El ruido continúa y parece venir de la guantera. Yo me asusto y le pregunto, en medio de mi desorientación y clara falta de suspicacia “¿qué suena así?”. El hombre me mira con su gesto de lástima, aprendido con maestría después de tantos de años de experiencia y decide no responderme. Yo comienzo a asustarme un poco porque el ruido persiste. Suena como si algo quisiera salir de la guantera, como si hubiese algo allí atrapado, que yo tenía que conocer: descubrir. Insisto y le digo al gordito-bigotudo “¿señor, qué hay ahí adentro?”. El hombrecito, un poco impaciente, metido en su personaje, de lo más orgánico, me contesta: “mija, quédate tranquilita que ya estamos llegando… me dijiste que es cerca de la Bolivariana, ¿no?”. Sí, contesto con sequedad y casi-puchero por su estúpida condescendencia.
Pero el ruido sigue y yo no aguanto más: en un impulso violento y certero estiro mi cuerpo y mi brazo por encima del borde del asiento delantero del Malibú y logro develar el misterio.
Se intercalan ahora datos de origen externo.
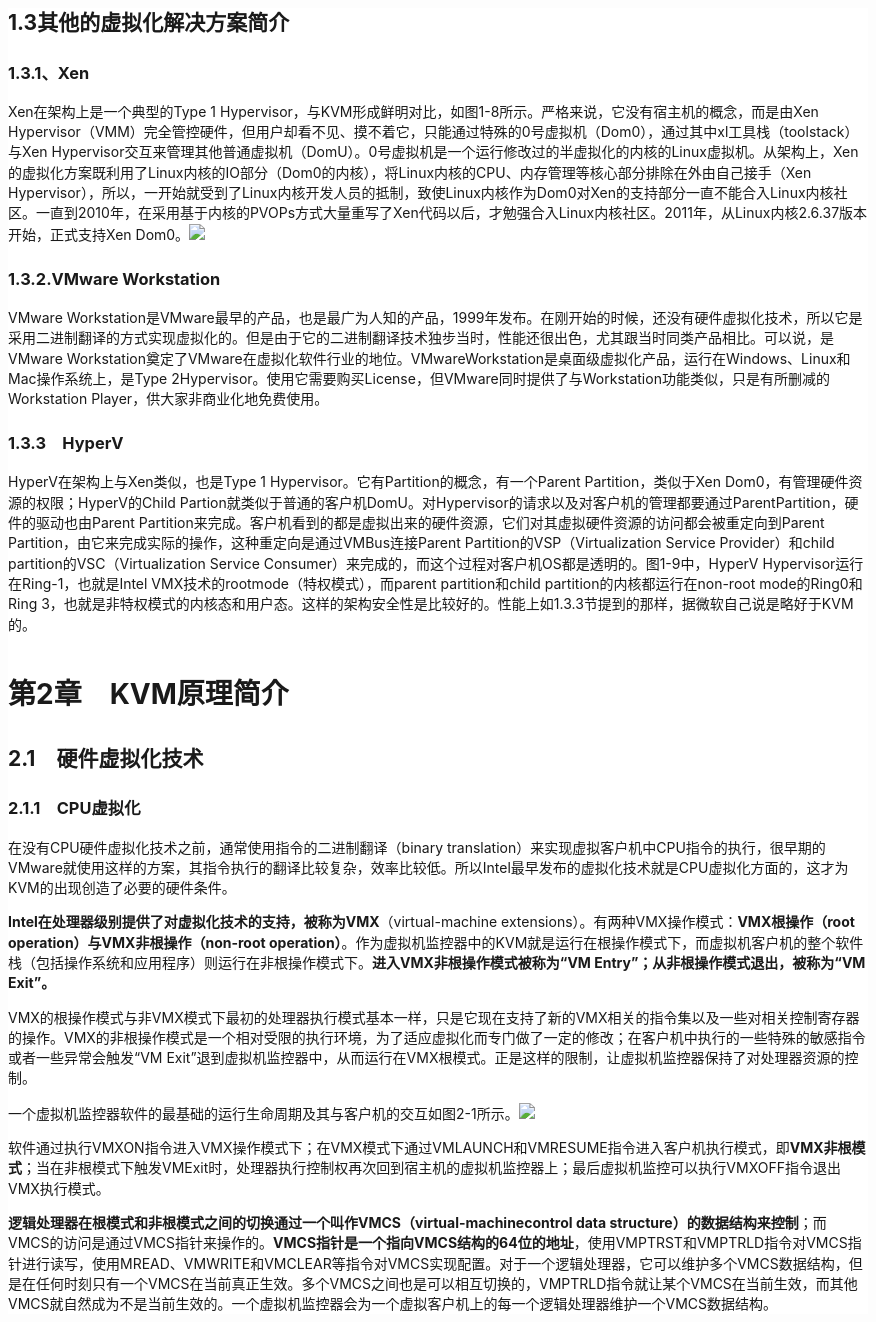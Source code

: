 ## 1.3其他的虚拟化解决方案简介

### 1.3.1、Xen

Xen在架构上是一个典型的Type 1 Hypervisor，与KVM形成鲜明对比，如图1-8所示。严格来说，它没有宿主机的概念，而是由Xen Hypervisor（VMM）完全管控硬件，但用户却看不见、摸不着它，只能通过特殊的0号虚拟机（Dom0），通过其中xl工具栈（toolstack）与Xen Hypervisor交互来管理其他普通虚拟机（DomU）。0号虚拟机是一个运行修改过的半虚拟化的内核的Linux虚拟机。从架构上，Xen的虚拟化方案既利用了Linux内核的IO部分（Dom0的内核），将Linux内核的CPU、内存管理等核心部分排除在外由自己接手（Xen Hypervisor），所以，一开始就受到了Linux内核开发人员的抵制，致使Linux内核作为Dom0对Xen的支持部分一直不能合入Linux内核社区。一直到2010年，在采用基于内核的PVOPs方式大量重写了Xen代码以后，才勉强合入Linux内核社区。2011年，从Linux内核2.6.37版本开始，正式支持Xen Dom0。![](.\kvm实践\图1-8　Xen的架构.jpg)

### 1.3.2.VMware Workstation

VMware Workstation是VMware最早的产品，也是最广为人知的产品，1999年发布。在刚开始的时候，还没有硬件虚拟化技术，所以它是采用二进制翻译的方式实现虚拟化的。但是由于它的二进制翻译技术独步当时，性能还很出色，尤其跟当时同类产品相比。可以说，是VMware Workstation奠定了VMware在虚拟化软件行业的地位。VMwareWorkstation是桌面级虚拟化产品，运行在Windows、Linux和Mac操作系统上，是Type 2Hypervisor。使用它需要购买License，但VMware同时提供了与Workstation功能类似，只是有所删减的Workstation Player，供大家非商业化地免费使用。

### 1.3.3　HyperV

HyperV在架构上与Xen类似，也是Type 1 Hypervisor。它有Partition的概念，有一个Parent Partition，类似于Xen Dom0，有管理硬件资源的权限；HyperV的Child Partion就类似于普通的客户机DomU。对Hypervisor的请求以及对客户机的管理都要通过ParentPartition，硬件的驱动也由Parent Partition来完成。客户机看到的都是虚拟出来的硬件资源，它们对其虚拟硬件资源的访问都会被重定向到Parent Partition，由它来完成实际的操作，这种重定向是通过VMBus连接Parent Partition的VSP（Virtualization Service Provider）和child partition的VSC（Virtualization Service Consumer）来完成的，而这个过程对客户机OS都是透明的。图1-9中，HyperV Hypervisor运行在Ring-1，也就是Intel VMX技术的rootmode（特权模式），而parent partition和child partition的内核都运行在non-root mode的Ring0和Ring 3，也就是非特权模式的内核态和用户态。这样的架构安全性是比较好的。性能上如1.3.3节提到的那样，据微软自己说是略好于KVM的。

# 第2章　KVM原理简介

## 2.1　硬件虚拟化技术

### 2.1.1　CPU虚拟化

在没有CPU硬件虚拟化技术之前，通常使用指令的二进制翻译（binary translation）来实现虚拟客户机中CPU指令的执行，很早期的VMware就使用这样的方案，其指令执行的翻译比较复杂，效率比较低。所以Intel最早发布的虚拟化技术就是CPU虚拟化方面的，这才为KVM的出现创造了必要的硬件条件。

**Intel在处理器级别提供了对虚拟化技术的支持，被称为VMX**（virtual-machine extensions）。有两种VMX操作模式：**VMX根操作（root operation）与VMX非根操作（non-root operation）**。作为虚拟机监控器中的KVM就是运行在根操作模式下，而虚拟机客户机的整个软件栈（包括操作系统和应用程序）则运行在非根操作模式下。**进入VMX非根操作模式被称为“VM Entry”；从非根操作模式退出，被称为“VM Exit”。**

VMX的根操作模式与非VMX模式下最初的处理器执行模式基本一样，只是它现在支持了新的VMX相关的指令集以及一些对相关控制寄存器的操作。VMX的非根操作模式是一个相对受限的执行环境，为了适应虚拟化而专门做了一定的修改；在客户机中执行的一些特殊的敏感指令或者一些异常会触发“VM Exit”退到虚拟机监控器中，从而运行在VMX根模式。正是这样的限制，让虚拟机监控器保持了对处理器资源的控制。

一个虚拟机监控器软件的最基础的运行生命周期及其与客户机的交互如图2-1所示。![](.\kvm实践\图2-1　VMM与Guest之间的交互.jpg)

软件通过执行VMXON指令进入VMX操作模式下；在VMX模式下通过VMLAUNCH和VMRESUME指令进入客户机执行模式，即**VMX非根模式**；当在非根模式下触发VMExit时，处理器执行控制权再次回到宿主机的虚拟机监控器上；最后虚拟机监控可以执行VMXOFF指令退出VMX执行模式。

**逻辑处理器在根模式和非根模式之间的切换通过一个叫作VMCS（virtual-machinecontrol data structure）的数据结构来控制**；而VMCS的访问是通过VMCS指针来操作的。**VMCS指针是一个指向VMCS结构的64位的地址**，使用VMPTRST和VMPTRLD指令对VMCS指针进行读写，使用MREAD、VMWRITE和VMCLEAR等指令对VMCS实现配置。对于一个逻辑处理器，它可以维护多个VMCS数据结构，但是在任何时刻只有一个VMCS在当前真正生效。多个VMCS之间也是可以相互切换的，VMPTRLD指令就让某个VMCS在当前生效，而其他VMCS就自然成为不是当前生效的。一个虚拟机监控器会为一个虚拟客户机上的每一个逻辑处理器维护一个VMCS数据结构。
Me cae un chorro espeso y grumoso de eventos y objetos, una especie de Dios-del-río-de-El- viaje-de-Chihiro a base de vida robada: me cae mi billetera de maripositas en la cara y casi me da en un ojo, me cae el beso que le di a Marco en el piso y yo lo recojo rapidito y me lo meto en la boca, para que se me derrita el sabor a ron como un caramelo de leche; me cae mi sandalia hippie dentro del bolso y la saco y me la pongo porque no quiero que se me llene de mierda lo que tengo adentro; me caen todas las manos del chico-pulpo de esa noche en el asiento y yo empiezo a encajármelas en la espalda, en el cuello, en las piernas porque no me parece justo que estén ahí contrayéndose como tenacitas de cangrejos y yo haciéndome la loca… me cae mi bufanda morada, que pensé que había perdido en el metro y resulta que no. Me cae el hombro de mi amigo favorito en el que dormí, incluso, mientras me arrastraba hasta adentro de mi casa, aterrorizado por un posible atentado canino de los colmillos de mis perros. Me caen las llaves de mi casa en la cabeza, los lentes de borde finito y metálico de hace cuatro años, los labios gruesos de mi hallazgo en las puntas secas del pelo. Se vuelve todo como un Picasso, un collage involuntario.
Me cayó un chorro de corotos y saliva, una marea rancia de recuerdos robados que los muy hijos de puta se dedican a coleccionar. Hay gente enferma en esta mierda de mundo y cuando se organizan en gremios, es peor, mucho peor.